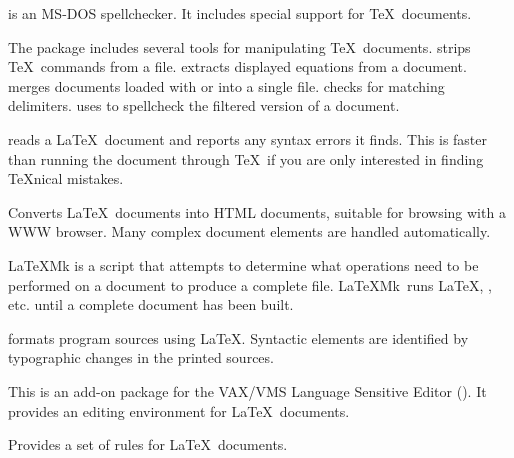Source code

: 
 is an MS-DOS spellchecker.  It includes special support
for \TeX\ documents.

\newpage
{}

The  package includes several tools for manipulating
\TeX\ documents.  strips \TeX\ commands from a file.
 extracts displayed equations from a document. 
 merges documents loaded with \verb|| or
\verb|| into a single file.  checks for
matching delimiters.   uses  to 
spellcheck the filtered version of a document.


 reads a \LaTeX\ document and reports any syntax
errors it finds.  This is faster than running the document through
\TeX\ if you are only interested in finding \TeX{}nical mistakes.


Converts \LaTeX\ documents into HTML documents, suitable for
browsing with a WWW browser.  Many complex document elements are handled
automatically.


\LaTeX{}Mk is a  script that attempts to determine what operations
need to be performed on a document to produce a complete 
 file.  \LaTeX{}Mk\ runs \LaTeX, \BibTeX, etc. until a complete
document has been built.


 formats program sources using \LaTeX.  Syntactic elements
are identified by typographic changes in the printed sources.


This is an add-on package for the VAX/VMS Language Sensitive Editor
().  It provides an editing environment for \LaTeX\
documents.


Provides a set of  rules for \LaTeX\ documents.


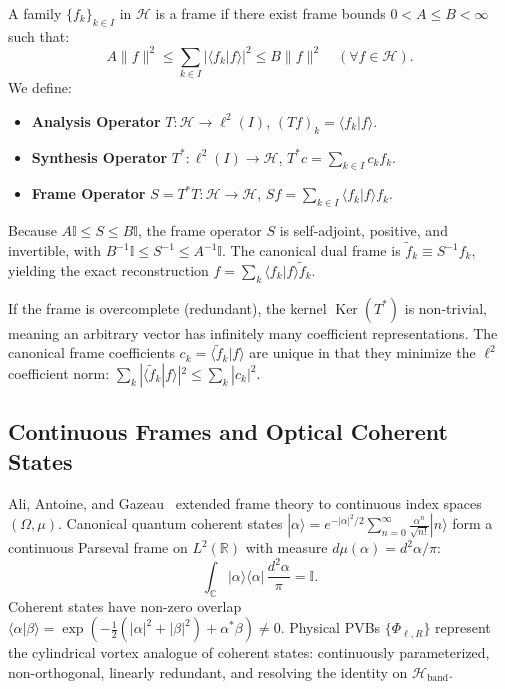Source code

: \documentclass{optica-article}
\begin{document}
A family $\{f_k\}_{k \in I}$ in $\mathcal{H}$ is a frame if there exist frame bounds $0 < A \le B < \infty$ such that:
\begin{equation}
A \|f\|^2 \le \sum_{k \in I} |\langle f_k | f \rangle|^2 \le B \|f\|^2 \quad (\forall f \in \mathcal{H}).
\label{eq:app_discrete_frame}
\end{equation}
We define:
\begin{itemize}
    \item \textbf{Analysis Operator} $T: \mathcal{H} \to \ell^2(I)$, $(T f)_k = \langle f_k | f \rangle$.
    \item \textbf{Synthesis Operator} $T^*: \ell^2(I) \to \mathcal{H}$, $T^* c = \sum_{k \in I} c_k f_k$.
    \item \textbf{Frame Operator} $S = T^* T: \mathcal{H} \to \mathcal{H}$, $S f = \sum_{k \in I} \langle f_k | f \rangle f_k$.
\end{itemize}
Because $A \mathbb{I} \le S \le B \mathbb{I}$, the frame operator $S$ is self-adjoint, positive, and invertible, with $B^{-1} \mathbb{I} \le S^{-1} \le A^{-1} \mathbb{I}$. The canonical dual frame is $\widetilde{f}_k \equiv S^{-1} f_k$, yielding the exact reconstruction $f = \sum_k \langle f_k | f \rangle \widetilde{f}_k$.

If the frame is overcomplete (redundant), the kernel $\operatorname{Ker}(T^*)$ is non-trivial, meaning an arbitrary vector has infinitely many coefficient representations. The canonical frame coefficients $c_k = \langle \widetilde{f}_k | f \rangle$ are unique in that they minimize the $\ell^2$ coefficient norm: $\sum_k |\langle \widetilde{f}_k | f \rangle|^2 \le \sum_k |c_k|^2$.

\subsection{Continuous Frames and Optical Coherent States}

Ali, Antoine, and Gazeau~\cite{Ali1993,Gazeau2009,Klauder1985,Perelomov1986} extended frame theory to continuous index spaces $(\Omega, \mu)$. Canonical quantum coherent states $|\alpha\rangle = e^{-|\alpha|^2/2} \sum_{n=0}^\infty \frac{\alpha^n}{\sqrt{n!}} |n\rangle$ form a continuous Parseval frame on $L^2(\mathbb{R})$ with measure $d\mu(\alpha) = d^2\alpha / \pi$:
\begin{equation}
\int_{\mathbb{C}} |\alpha\rangle \langle \alpha| \, \frac{d^2\alpha}{\pi} = \mathbb{I}.
\label{eq:app_coherent_resolution}
\end{equation}
Coherent states have non-zero overlap $\langle \alpha | \beta \rangle = \exp(-\frac{1}{2}(|\alpha|^2 + |\beta|^2) + \alpha^* \beta) \neq 0$. Physical PVBs $\{\Phi_{\ell, R}\}$ represent the cylindrical vortex analogue of coherent states: continuously parameterized, non-orthogonal, linearly redundant, and resolving the identity on $\mathcal{H}_{\text{band}}$.
\end{document}
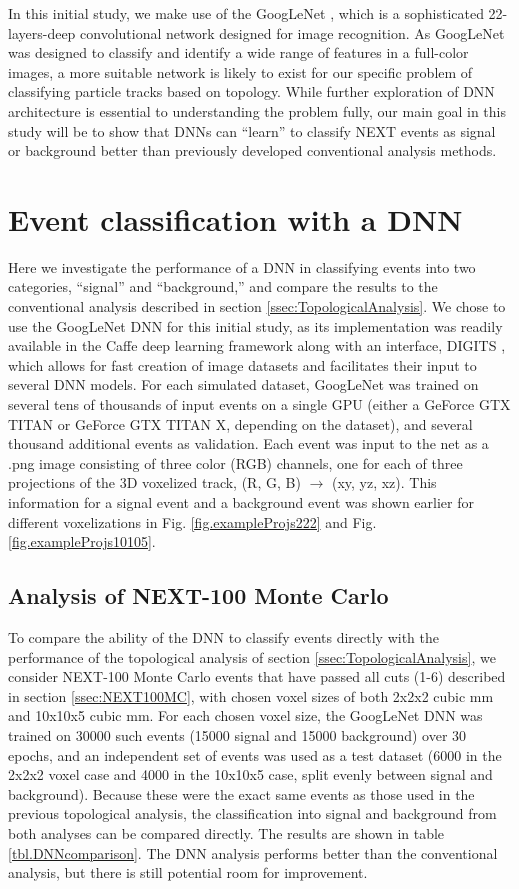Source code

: \documentclass[a4paper,11pt]{article}
\begin{document}
In this initial study, we make use of the GoogLeNet \cite{Googlenet}, which is a sophisticated 22-layers-deep convolutional network designed for image recognition.  As GoogLeNet was
designed to classify and identify a wide range of features in a full-color images, a more suitable network is likely to exist for our specific problem of classifying particle tracks based on
topology.  While further exploration of DNN architecture is essential to understanding the problem fully, our main goal in this study will be to show that DNNs can ``learn'' to classify 
NEXT events as signal or background better than previously developed conventional analysis methods.

\section{Event classification with a DNN}
Here we investigate the performance of a DNN in classifying events into two categories, ``signal'' and ``background,'' and compare the results to the conventional analysis described in
section \ref{ssec:TopologicalAnalysis}.  We chose to use the GoogLeNet DNN for this initial study, as its implementation was readily available in the Caffe \cite{jia2014caffe}
deep learning framework along with an interface, DIGITS \cite{DIGITS}, which allows for fast creation of image datasets and facilitates their input to several DNN models.  For each simulated
dataset, GoogLeNet was trained on several tens of thousands of input events on a single GPU (either a GeForce GTX TITAN or GeForce GTX TITAN X, depending on the dataset), and several
thousand additional events as validation.  Each event was input to the net as a .png image consisting of three
color (RGB) channels, one for each of three projections of the 3D voxelized track, (R, G, B) $\rightarrow$ (xy, yz, xz).  This information for a signal event and a background event was
shown earlier for different voxelizations in Fig. \ref{fig.exampleProjs222} and Fig. \ref{fig.exampleProjs10105}.

\subsection{Analysis of NEXT-100 Monte Carlo}\label{ssec:NEXTMCanalysis}
To compare the ability of the DNN to classify events directly with the performance of the topological analysis of section \ref{ssec:TopologicalAnalysis}, we consider NEXT-100 Monte Carlo 
events that have passed all cuts (1-6) described in section \ref{ssec:NEXT100MC}, with chosen voxel sizes of both 2x2x2 cubic mm and 10x10x5 cubic mm.  For each chosen voxel size, the 
GoogLeNet DNN was trained on 30000 such events (15000 signal and 15000 background) over 30 epochs, 
and an independent set of events was used as a test dataset (6000 in the 2x2x2 voxel case and 4000 in the 10x10x5 case, split evenly between signal and background).  Because these were 
the exact same events as those used in the previous
topological analysis, the classification into signal and background from both analyses can be compared directly.  The results are shown in table \ref{tbl.DNNcomparison}.  The DNN
analysis performs better than the conventional analysis, but there is still potential room for improvement.  
\end{document}
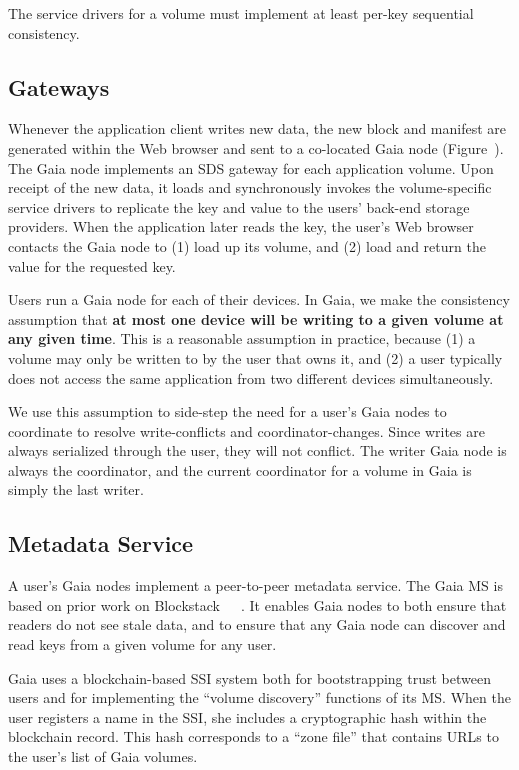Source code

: The service drivers for a volume must implement at least per-key sequential
consistency.

\subsection{Gateways}


Whenever the application client writes new data, the new block and manifest are
generated within the Web browser and sent to a co-located Gaia node
(Figure~).  The Gaia node implements an SDS gateway for
each application volume.  Upon receipt of the new data, it loads and
synchronously invokes the volume-specific service drivers to replicate the key
and value to the users' back-end storage providers.  When the application later
reads the key, the user's Web browser contacts the Gaia node to (1) load up its
volume, and (2) load and return the value for the requested key.

Users run a Gaia node for each of their devices.
In Gaia, we make the consistency assumption that \textbf{at most one device will
be writing to a given volume at any given time}.  This is a reasonable
assumption in practice, because (1) a volume may only be written to by the user
that owns it, and (2) a user typically does not access the same application from
two different devices simultaneously.

We use this assumption to side-step the need for a user's Gaia nodes to
coordinate to resolve write-conflicts and coordinator-changes.  Since writes are
always serialized through the user, they will not conflict.  The writer Gaia
node is always the coordinator, and the current coordinator for a volume in Gaia
is simply the last writer.

\subsection{Metadata Service}

A user's Gaia nodes
implement a peer-to-peer metadata service.  The Gaia MS is based on prior work
on Blockstack~\cite{blockstack}~\cite{virtualchain}~\cite{ali2017}.  It enables
Gaia nodes to both ensure that readers do not see stale data, and to ensure that
any Gaia node can discover and read keys from a given volume for any user.

Gaia uses a blockchain-based SSI system both for bootstrapping trust between
users and for implementing the ``volume discovery'' functions of its MS.  When the
user registers a name in the SSI, she includes a cryptographic hash within the
blockchain record.  This hash corresponds to a ``zone file'' that
contains URLs to the user's list of Gaia volumes.

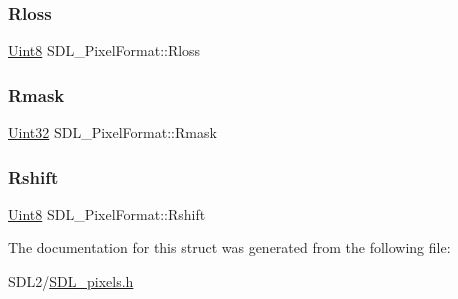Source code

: \subsubsection{\texorpdfstring{Rloss}{Rloss}}
{\footnotesize\ttfamily \hyperlink{_s_d_l__stdinc_8h_a2944638813a090aa23e62f4da842c3e2}{Uint8} S\+D\+L\+\_\+\+Pixel\+Format\+::\+Rloss}

\mbox{\label{struct_s_d_l___pixel_format_a35e5793f6e9c356aec2d130167174946}} 
\subsubsection{\texorpdfstring{Rmask}{Rmask}}
{\footnotesize\ttfamily \hyperlink{_s_d_l__stdinc_8h_add440eff171ea5f55cb00c4a9ab8672d}{Uint32} S\+D\+L\+\_\+\+Pixel\+Format\+::\+Rmask}

\mbox{\label{struct_s_d_l___pixel_format_abfdec7b9ee2ee39db630f4022e4e0daa}} 
\subsubsection{\texorpdfstring{Rshift}{Rshift}}
{\footnotesize\ttfamily \hyperlink{_s_d_l__stdinc_8h_a2944638813a090aa23e62f4da842c3e2}{Uint8} S\+D\+L\+\_\+\+Pixel\+Format\+::\+Rshift}



The documentation for this struct was generated from the following file\+:\begin{DoxyCompactItemize}
\item 
S\+D\+L2/\hyperlink{_s_d_l__pixels_8h}{S\+D\+L\+\_\+pixels.\+h}\end{DoxyCompactItemize}
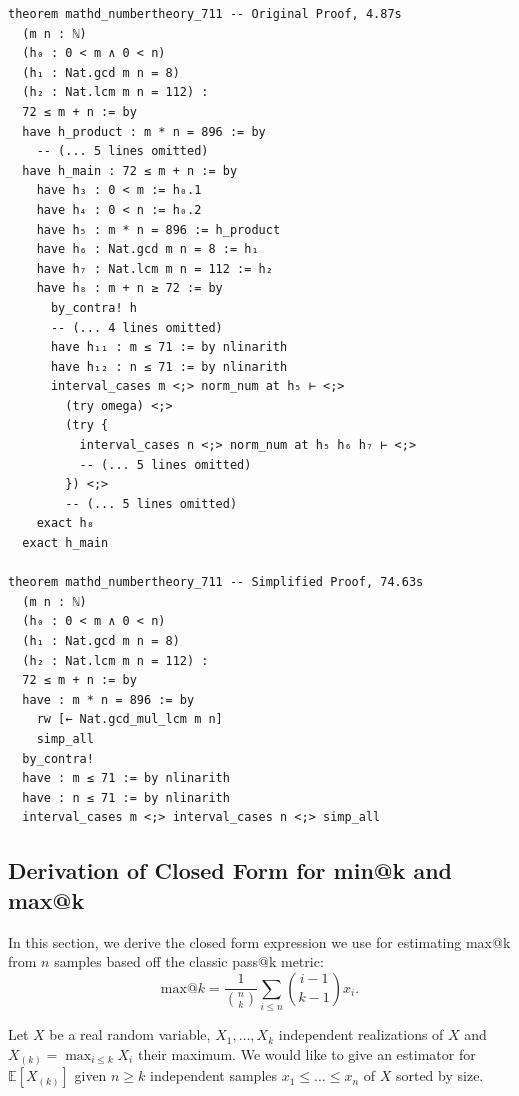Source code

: \begin{tcolorbox}[colback=lightblue, boxrule=0pt, arc=5pt, outer arc=5pt, after skip=10pt plus 2pt]
\begin{lstlisting}[caption={Example of Slowdown after Simplification (orig: 4.9s, new: 74.6s)},label={lst:minif2f-slowdown-2}, captionpos=t, language=lean, breaklines=true, style=mystyle]
theorem mathd_numbertheory_711 -- Original Proof, 4.87s
  (m n : ℕ)
  (h₀ : 0 < m ∧ 0 < n)
  (h₁ : Nat.gcd m n = 8)
  (h₂ : Nat.lcm m n = 112) :
  72 ≤ m + n := by
  have h_product : m * n = 896 := by
    -- (... 5 lines omitted)
  have h_main : 72 ≤ m + n := by
    have h₃ : 0 < m := h₀.1
    have h₄ : 0 < n := h₀.2
    have h₅ : m * n = 896 := h_product
    have h₆ : Nat.gcd m n = 8 := h₁
    have h₇ : Nat.lcm m n = 112 := h₂
    have h₈ : m + n ≥ 72 := by
      by_contra! h
      -- (... 4 lines omitted)
      have h₁₁ : m ≤ 71 := by nlinarith
      have h₁₂ : n ≤ 71 := by nlinarith
      interval_cases m <;> norm_num at h₅ ⊢ <;>
        (try omega) <;>
        (try {
          interval_cases n <;> norm_num at h₅ h₆ h₇ ⊢ <;>
          -- (... 5 lines omitted)
        }) <;>
        -- (... 5 lines omitted)
    exact h₈
  exact h_main

theorem mathd_numbertheory_711 -- Simplified Proof, 74.63s
  (m n : ℕ)
  (h₀ : 0 < m ∧ 0 < n)
  (h₁ : Nat.gcd m n = 8)
  (h₂ : Nat.lcm m n = 112) :
  72 ≤ m + n := by
  have : m * n = 896 := by
    rw [← Nat.gcd_mul_lcm m n]
    simp_all
  by_contra!
  have : m ≤ 71 := by nlinarith
  have : n ≤ 71 := by nlinarith
  interval_cases m <;> interval_cases n <;> simp_all
\end{lstlisting}
\end{tcolorbox}

\newpage
\subsection{Derivation of Closed Form for min@k and max@k}
\label{app:estimation}
In this section, we derive the closed form expression we use for estimating max@k from $n$ samples based off the classic pass@k metric:
\[\text{max@}k = \frac{1}{\binom{n}{k}}\sum_{i \leq n} \binom{i-1}{k-1} x_i. \]

Let $X$ be a real random variable, $X_1, \ldots, X_k$ independent realizations of $X$ and $X_{(k)} = \max_{i \leq k} X_i$ their maximum. We would like to give an estimator for $\mathbb{E}[X_{(k)}]$ given $n \geq k$ independent samples $x_1 \leq \ldots \leq x_n$ of $X$ sorted by size.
============
Filter the listing above, keeping only the lines with "Rloss".

### ANSWER BOX
: \subsubsection{\texorpdfstring{Rloss}{Rloss}}
{\footnotesize\ttfamily \hyperlink{_s_d_l__stdinc_8h_a2944638813a090aa23e62f4da842c3e2}{Uint8} S\+D\+L\+\_\+\+Pixel\+Format\+::\+Rloss}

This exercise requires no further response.